What you will do
For the word "visualização", tally the lines of the data that contain it and give the tally alone.

Stored data entries
========================================================================

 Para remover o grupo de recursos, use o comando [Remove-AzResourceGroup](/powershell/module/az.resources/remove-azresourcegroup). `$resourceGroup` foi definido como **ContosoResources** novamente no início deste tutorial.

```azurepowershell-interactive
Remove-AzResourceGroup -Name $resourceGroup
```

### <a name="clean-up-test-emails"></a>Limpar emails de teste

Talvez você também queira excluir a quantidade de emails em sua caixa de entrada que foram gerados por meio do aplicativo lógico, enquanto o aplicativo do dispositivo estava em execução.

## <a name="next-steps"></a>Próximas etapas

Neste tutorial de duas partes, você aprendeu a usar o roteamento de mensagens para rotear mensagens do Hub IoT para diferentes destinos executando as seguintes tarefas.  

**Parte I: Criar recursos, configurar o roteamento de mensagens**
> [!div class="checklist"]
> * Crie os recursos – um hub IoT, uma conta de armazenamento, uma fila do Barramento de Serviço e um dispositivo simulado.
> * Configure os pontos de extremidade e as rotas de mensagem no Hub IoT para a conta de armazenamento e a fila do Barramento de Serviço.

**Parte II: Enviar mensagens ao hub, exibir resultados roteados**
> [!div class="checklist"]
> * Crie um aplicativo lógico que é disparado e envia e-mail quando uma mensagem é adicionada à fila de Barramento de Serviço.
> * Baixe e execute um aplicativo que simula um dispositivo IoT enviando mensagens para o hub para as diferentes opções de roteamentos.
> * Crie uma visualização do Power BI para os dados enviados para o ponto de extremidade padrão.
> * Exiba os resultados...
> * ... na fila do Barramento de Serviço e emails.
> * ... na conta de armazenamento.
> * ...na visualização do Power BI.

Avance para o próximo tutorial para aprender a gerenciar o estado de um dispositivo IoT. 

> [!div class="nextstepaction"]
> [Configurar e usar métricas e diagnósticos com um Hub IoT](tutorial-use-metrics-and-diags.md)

========================================================================

Response
2